The past cannot predict the future.
I know, it may SEEM as if the past can predict the future sometimes. Many behavioral scientists are even fond of repeating the statement that the best predictor of future behavior is past behavior.
(The research on this question is actually not nearly that straightforward, as it turns out. I find that this is something a subset of people tend to say in order to sound smart.
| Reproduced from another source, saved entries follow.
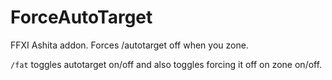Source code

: # ForceAutoTarget
FFXI Ashita addon. Forces /autotarget off when you zone.

`/fat` toggles autotarget on/off and also toggles forcing it off on zone on/off.
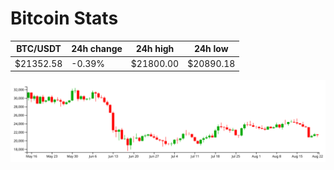 # Bitcoin Stats

BTC/USDT|24h change|24h high|24h low|
|---|---|---|---|
|$21352.58|-0.39%|$21800.00|$20890.18|

<img src="./chart.svg">
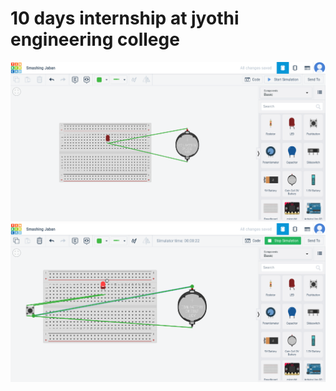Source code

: # 10 days internship at jyothi engineering college
![exp 1](https://github.com/shanibmuhammd/shanib/blob/main/tinkercard1.png)
![exp 2](https://github.com/shanibmuhammd/shanib/blob/main/img/tinkercard2.png)
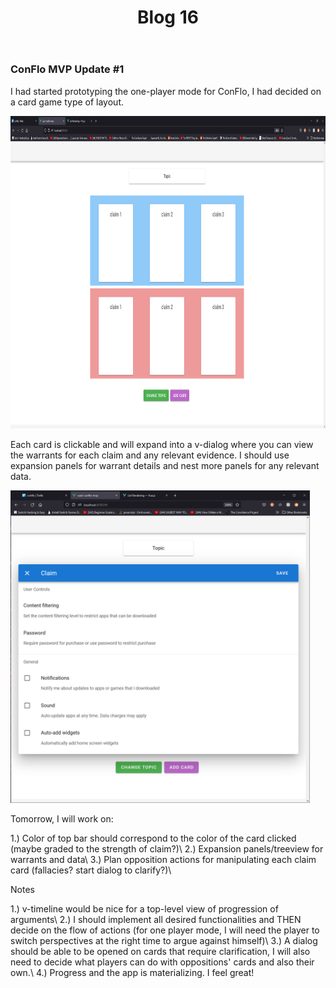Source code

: ﻿---
layout: post
title: Blog 16
---
### ConFlo MVP Update #1

I had started prototyping the one-player mode for ConFlo, I had decided on a card game type of layout. 

<img src="assets/images/blog16/cards.PNG" height="500">

Each card is clickable and will expand into a v-dialog where you can view the warrants for each claim and any relevant evidence. I should use expansion panels for warrant details and nest more panels for any relevant data. 

<img src="assets/images/blog16/cardClicked.PNG" height="500">

Tomorrow, I will work on:

1.) Color of top bar should correspond to the color of the card clicked (maybe graded to the strength of claim?)\\
2.) Expansion panels/treeview for warrants and data\\
3.) Plan opposition actions for manipulating each claim card (fallacies? start dialog to clarify?)\\


Notes

1.) v-timeline would be nice for a top-level view of progression of arguments\\
2.) I should implement all desired functionalities and THEN decide on the flow of actions (for one player mode, I will need the player to switch perspectives at the right time to argue against himself)\\
3.) A dialog should be able to be opened on cards that require clarification, I will also need to decide what players can do with oppositions' cards and also their own.\\
4.) Progress and the app is materializing. I feel great!
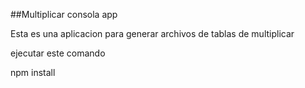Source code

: ##Multiplicar consola app

Esta es una aplicacion para generar archivos de tablas de multiplicar

ejecutar este comando

npm install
And— who knew?— there is no shortage of people, even in the behavioral sciences, who really, really want to sound smart.)
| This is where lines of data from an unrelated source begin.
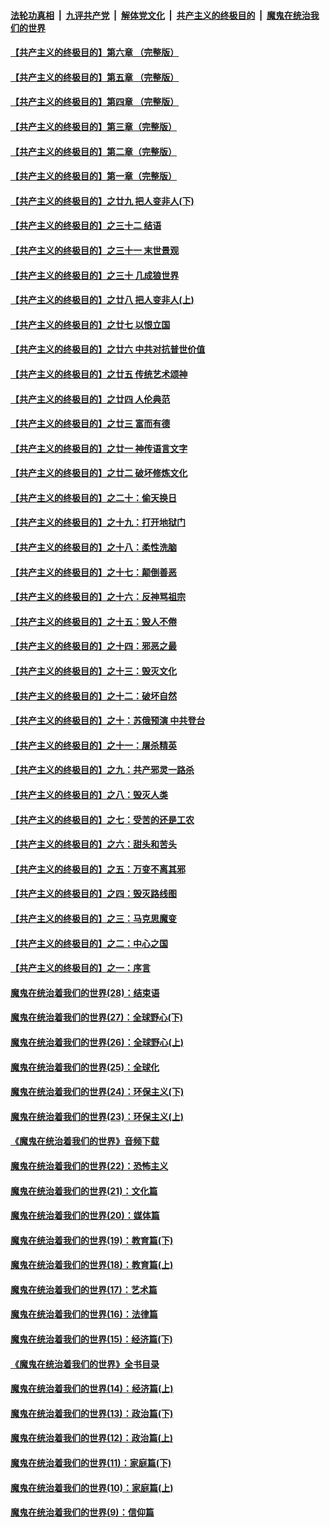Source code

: ####  [法轮功真相](../../../../basic/blob/master/README.md?t=06172131) &nbsp;|&nbsp; [九评共产党](../../../../9ping.md/blob/master/README.md?t=06172131) &nbsp;|&nbsp; [解体党文化](../../../../jtdwh.md/blob/master/README.md?t=06172131)  &nbsp;|&nbsp; [共产主义的终极目的](../../../../gczydzjmd.md/blob/master/README.md?t=06172131) &nbsp;|&nbsp; [魔鬼在统治我们的世界](../../../../mgztzwmdsj.md/blob/master/README.md?t=06172131) 

#### [【共产主义的终极目的】第六章 （完整版）](../pages/nsc422/n11428913.md?t=06172131) 

#### [【共产主义的终极目的】第五章 （完整版）](../pages/nsc422/n11428912.md?t=06172131) 

#### [【共产主义的终极目的】第四章 （完整版）](../pages/nsc422/n11428907.md?t=06172131) 

#### [【共产主义的终极目的】第三章（完整版）](../pages/nsc422/n11428848.md?t=06172131) 

#### [【共产主义的终极目的】第二章（完整版）](../pages/nsc422/n11428831.md?t=06172131) 

#### [【共产主义的终极目的】第一章（完整版）](../pages/nsc422/n11417651.md?t=06172131) 

#### [【共产主义的终极目的】之廿九 把人变非人(下)](../pages/nsc422/n11344140.md?t=06172131) 

#### [【共产主义的终极目的】之三十二 结语](../pages/nsc422/n11360535.md?t=06172131) 

#### [【共产主义的终极目的】之三十一 末世景观](../pages/nsc422/n11351129.md?t=06172131) 

#### [【共产主义的终极目的】之三十 几成狼世界](../pages/nsc422/n11348280.md?t=06172131) 

#### [【共产主义的终极目的】之廿八 把人变非人(上)](../pages/nsc422/n11340492.md?t=06172131) 

#### [【共产主义的终极目的】之廿七 以恨立国](../pages/nsc422/n11336944.md?t=06172131) 

#### [【共产主义的终极目的】之廿六 中共对抗普世价值](../pages/nsc422/n11324785.md?t=06172131) 

#### [【共产主义的终极目的】之廿五 传统艺术颂神](../pages/nsc422/n11296396.md?t=06172131) 

#### [【共产主义的终极目的】之廿四 人伦典范](../pages/nsc422/n11296397.md?t=06172131) 

#### [【共产主义的终极目的】之廿三 富而有德](../pages/nsc422/n11283598.md?t=06172131) 

#### [【共产主义的终极目的】之廿一 神传语言文字](../pages/nsc422/n11263265.md?t=06172131) 

#### [【共产主义的终极目的】之廿二 破坏修炼文化](../pages/nsc422/n11245728.md?t=06172131) 

#### [【共产主义的终极目的】之二十：偷天换日](../pages/nsc422/n11238846.md?t=06172131) 

#### [【共产主义的终极目的】之十九：打开地狱门](../pages/nsc422/n11206376.md?t=06172131) 

#### [【共产主义的终极目的】之十八：柔性洗脑](../pages/nsc422/n11199994.md?t=06172131) 

#### [【共产主义的终极目的】之十七：颠倒善恶](../pages/nsc422/n11179782.md?t=06172131) 

#### [【共产主义的终极目的】之十六：反神骂祖宗](../pages/nsc422/n11166798.md?t=06172131) 

#### [【共产主义的终极目的】之十五：毁人不倦](../pages/nsc422/n11166792.md?t=06172131) 

#### [【共产主义的终极目的】之十四：邪恶之最](../pages/nsc422/n11150249.md?t=06172131) 

#### [【共产主义的终极目的】之十三：毁灭文化](../pages/nsc422/n11135227.md?t=06172131) 

#### [【共产主义的终极目的】之十二：破坏自然](../pages/nsc422/n11135214.md?t=06172131) 

#### [【共产主义的终极目的】之十：苏俄预演 中共登台](../pages/nsc422/n11118424.md?t=06172131) 

#### [【共产主义的终极目的】之十一：屠杀精英](../pages/nsc422/n11118442.md?t=06172131) 

#### [【共产主义的终极目的】之九：共产邪灵一路杀](../pages/nsc422/n11114139.md?t=06172131) 

#### [【共产主义的终极目的】之八：毁灭人类](../pages/nsc422/n11108503.md?t=06172131) 

#### [【共产主义的终极目的】之七：受苦的还是工农](../pages/nsc422/n11101809.md?t=06172131) 

#### [【共产主义的终极目的】之六：甜头和苦头](../pages/nsc422/n11096971.md?t=06172131) 

#### [【共产主义的终极目的】之五：万变不离其邪](../pages/nsc422/n11091285.md?t=06172131) 

#### [【共产主义的终极目的】之四：毁灭路线图](../pages/nsc422/n11086284.md?t=06172131) 

#### [【共产主义的终极目的】之三：马克思魔变](../pages/nsc422/n11061941.md?t=06172131) 

#### [【共产主义的终极目的】之二：中心之国](../pages/nsc422/n11047728.md?t=06172131) 

#### [【共产主义的终极目的】之一：序言](../pages/nsc422/n11086077.md?t=06172131) 

#### [魔鬼在统治着我们的世界(28)：结束语](../pages/nsc422/n10936246.md?t=06172131) 

#### [魔鬼在统治着我们的世界(27)：全球野心(下)](../pages/nsc422/n10928319.md?t=06172131) 

#### [魔鬼在统治着我们的世界(26)：全球野心(上)](../pages/nsc422/n10900318.md?t=06172131) 

#### [魔鬼在统治着我们的世界(25)：全球化](../pages/nsc422/n10788205.md?t=06172131) 

#### [魔鬼在统治着我们的世界(24)：环保主义(下)](../pages/nsc422/n10695307.md?t=06172131) 

#### [魔鬼在统治着我们的世界(23)：环保主义(上)](../pages/nsc422/n10688613.md?t=06172131) 

#### [《魔鬼在统治着我们的世界》音频下载](../pages/nsc422/n10635553.md?t=06172131) 

#### [魔鬼在统治着我们的世界(22)：恐怖主义](../pages/nsc422/n10614727.md?t=06172131) 

#### [魔鬼在统治着我们的世界(21)：文化篇](../pages/nsc422/n10597706.md?t=06172131) 

#### [魔鬼在统治着我们的世界(20)：媒体篇](../pages/nsc422/n10586579.md?t=06172131) 

#### [魔鬼在统治着我们的世界(19)：教育篇(下)](../pages/nsc422/n10564808.md?t=06172131) 

#### [魔鬼在统治着我们的世界(18)：教育篇(上)](../pages/nsc422/n10526970.md?t=06172131) 

#### [魔鬼在统治着我们的世界(17)：艺术篇](../pages/nsc422/n10499093.md?t=06172131) 

#### [魔鬼在统治着我们的世界(16)：法律篇](../pages/nsc422/n10485969.md?t=06172131) 

#### [魔鬼在统治着我们的世界(15)：经济篇(下)](../pages/nsc422/n10469975.md?t=06172131) 

#### [《魔鬼在统治着我们的世界》全书目录](../pages/nsc422/n10464261.md?t=06172131) 

#### [魔鬼在统治着我们的世界(14)：经济篇(上)](../pages/nsc422/n10457370.md?t=06172131) 

#### [魔鬼在统治着我们的世界(13)：政治篇(下)](../pages/nsc422/n10448270.md?t=06172131) 

#### [魔鬼在统治着我们的世界(12)：政治篇(上)](../pages/nsc422/n10444576.md?t=06172131) 

#### [魔鬼在统治着我们的世界(11)：家庭篇(下)](../pages/nsc422/n10440961.md?t=06172131) 

#### [魔鬼在统治着我们的世界(10)：家庭篇(上)](../pages/nsc422/n10435448.md?t=06172131) 

#### [魔鬼在统治着我们的世界(9)：信仰篇](../pages/nsc422/n10432159.md?t=06172131)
The past can highlight patterns.
It can help us understand why we made choices we did or experienced feelings we felt.
The past can provide us with both positive and negative examples of our motivations, needs, and coping skills.
But the past is simply not an unfailing guide to what will happen next.
Why is it important to be super clear on this?
Because there really is a subset of people who will look at the past— at either their failures OR their successes— and assume they “know” what’s coming next.
Imagining that the past perfectly predicts the future can lead many people into hopelessness or complacence.
Because you’ve failed in the past does not mean you will continue to fail in the future.
Because you’ve succeeded in the past does not necessarily mean you’ll continue to succeed in the future.
Life turns on a dime.
History is full of examples of people who confidently thought they “knew” what was coming next— only to be completely shocked by what life was ACTUALLY about to throw at them.
Life, as John Lennon once reminded us in song, is what happens to you while you’re busy making other plans.
Everybody reading this has experienced this at least once or twice.
We need to remember that, no matter what has happened in the past, this is a new day.
We do carry baggage from the past— but that baggage is less important than the choices we make right here, right now, today.
You don’t have to live out old programming.
You don’t have to live out an old script.
No matter how many times a pattern has played out in your life, it can be interrupted.
The fact that the past is not necessarily the future is very much the good news.
It means we can literally become someone different if we don’t like who we’ve been.
It means we always have the opportunity to start over.
It means that we don’t need to be defined by our failures or losses.
It means we don’t even have to be held prisoner by our successes if we don’t want to.
Resist the temptation to assume the past is nothing but a preview of coming attractions.
It’s data. No more; no less.
But also remember: data is only as useful as what we do with it.